§ **What to produce**:
Find how many lines in the material below hold the word "subsubsection". Reply with that figure alone.
━━━━━━━━━━━━━━━━━━━━
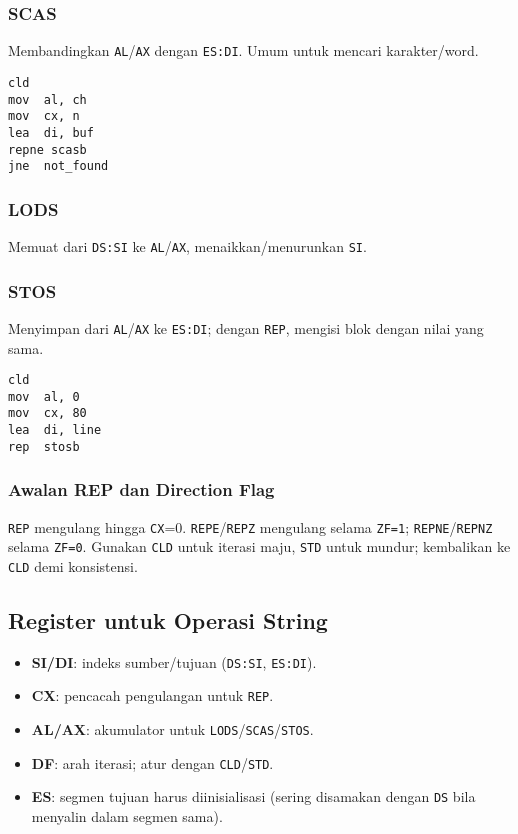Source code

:\documentclass[../main.tex]{subfiles}
\begin{document}
\subsubsection{SCAS}
Membandingkan \texttt{AL}/\texttt{AX} dengan \texttt{ES:DI}. Umum untuk mencari karakter/word.
\begin{verbatim}
cld
mov  al, ch
mov  cx, n
lea  di, buf
repne scasb
jne  not_found
\end{verbatim}

\subsubsection{LODS}
Memuat dari \texttt{DS:SI} ke \texttt{AL}/\texttt{AX}, menaikkan/menurunkan \texttt{SI}.

\subsubsection{STOS}
Menyimpan dari \texttt{AL}/\texttt{AX} ke \texttt{ES:DI}; dengan \texttt{REP}, mengisi blok dengan nilai yang sama.
\begin{verbatim}
cld
mov  al, 0
mov  cx, 80
lea  di, line
rep  stosb
\end{verbatim}

\subsubsection{Awalan REP dan Direction Flag}
\texttt{REP} mengulang hingga \texttt{CX}=0. \texttt{REPE}/\texttt{REPZ} mengulang selama \texttt{ZF=1}; \texttt{REPNE}/\texttt{REPNZ} selama \texttt{ZF=0}. Gunakan \texttt{CLD} untuk iterasi maju, \texttt{STD} untuk mundur; kembalikan ke \texttt{CLD} demi konsistensi.

\subsection{Register untuk Operasi String}
\begin{itemize}
  \item \textbf{SI/DI}: indeks sumber/tujuan (\texttt{DS:SI}, \texttt{ES:DI}).
  \item \textbf{CX}: pencacah pengulangan untuk \texttt{REP}.
  \item \textbf{AL/AX}: akumulator untuk \texttt{LODS}/\texttt{SCAS}/\texttt{STOS}.
  \item \textbf{DF}: arah iterasi; atur dengan \texttt{CLD}/\texttt{STD}.
  \item \textbf{ES}: segmen tujuan harus diinisialisasi (sering disamakan dengan \texttt{DS} bila menyalin dalam segmen sama).
\end{itemize}
\end{document}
━━━━━━━━━━━━━━━━━━━━
§ **Written answer**:
4